Daxia, Ta-Hsia, or Ta-Hia (Chinese: 大夏; Pinyin: Dàxià) is the name given in antiquity by the Han Chinese to the territory of Bactria……."The name Daxia appears in Chinese from the 3rd century BCE to designate a mythical kingdom to the West, possibly a consequence of the first contacts with the expansion of the Greco-Bactrian Kingdom, and then is used by the explorer Zhang Qian in 126 BCE to designate Bactria……In the chapter VIII of the Guanzi, Xiao Kuang, it is written: "In the west [Duke Huan]... having passed through the valleys of the Taihang and Bier, took captive the chief of the Da Xia. Further to the west, he subjugated the Xi Yu of Liusha, and for the first time the Rong People of Qin were obedient."

"Emperor Wu of Han, also translated Han Wudi, (simplified Chinese: 汉武帝; traditional Chinese: 漢武帝; pinyin: Hàn Wǔdì; Wade–Giles: Han Wu-ti, 156 – 87 BC), born Liu Che (劉徹), was the seventh emperor of the Han Dynasty of China, ruling from 141 to 87 BC…….Emperor Wu successfully repelled the nomadic Xiongnu from systematically raiding northern China and dispatched his envoy Zhang Qian in 139 BC to seek an alliance with the Yuezhi of modern Uzbekistan. This resulted in further missions to Central Asia. Although historical records do not describe him to be aware of Buddhism, emphasizing rather his interest in shamanism, nevertheless cultural exchanges occurred as a consequence of these embassies, and there are suggestions that these included his reception of Buddhist statues from central Asia, as depicted in the Mogao Caves murals."

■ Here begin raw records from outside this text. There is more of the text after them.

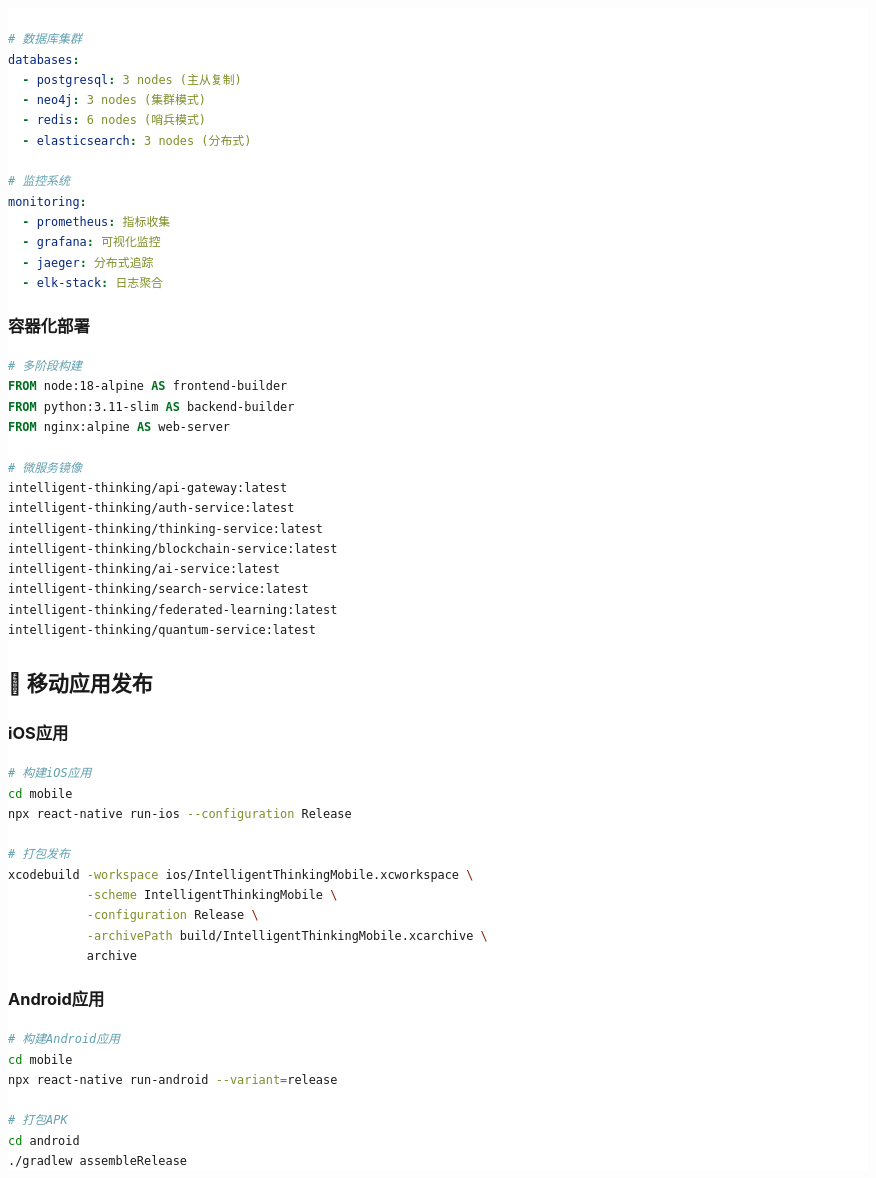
 ```yaml

# 数据库集群
databases:
  - postgresql: 3 nodes (主从复制)
  - neo4j: 3 nodes (集群模式)
  - redis: 6 nodes (哨兵模式)
  - elasticsearch: 3 nodes (分布式)

# 监控系统
monitoring:
  - prometheus: 指标收集
  - grafana: 可视化监控
  - jaeger: 分布式追踪
  - elk-stack: 日志聚合
```

### 容器化部署
```dockerfile
# 多阶段构建
FROM node:18-alpine AS frontend-builder
FROM python:3.11-slim AS backend-builder
FROM nginx:alpine AS web-server

# 微服务镜像
intelligent-thinking/api-gateway:latest
intelligent-thinking/auth-service:latest
intelligent-thinking/thinking-service:latest
intelligent-thinking/blockchain-service:latest
intelligent-thinking/ai-service:latest
intelligent-thinking/search-service:latest
intelligent-thinking/federated-learning:latest
intelligent-thinking/quantum-service:latest
```

## 📱 移动应用发布

### iOS应用
```bash
# 构建iOS应用
cd mobile
npx react-native run-ios --configuration Release

# 打包发布
xcodebuild -workspace ios/IntelligentThinkingMobile.xcworkspace \
           -scheme IntelligentThinkingMobile \
           -configuration Release \
           -archivePath build/IntelligentThinkingMobile.xcarchive \
           archive
```

### Android应用
```bash
# 构建Android应用
cd mobile
npx react-native run-android --variant=release

# 打包APK
cd android
./gradlew assembleRelease
```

"Chengdu is also known for its handicrafts. From the Warring States (770 BC-476 BC) to the Han Dynasty (206 BC-AD 220), lacquer wares enjoyed a high popularity abroad. Hometown of the famous Shu brocade, Chengdu has been an important city for brocade weaving and the silk culture in China. In the Han Dynasty (220 BC- AD 206) and the Jin Dynasty (265-420), the colored silk from Sichuan was extremely popular in China. For a long period of time between the Six Kingdms and the Tang Dynasty (618-907), most of the silks exported to the Middle Asia were made in Chengdu. In 1909, the Shu colored silk won the first prize in the Southeast Asian Fair. In the Han Dynasty, the hemp cloth was the first-grade cloth, finding a ready market in countries as far as Afghanistan (known then as Daxia)."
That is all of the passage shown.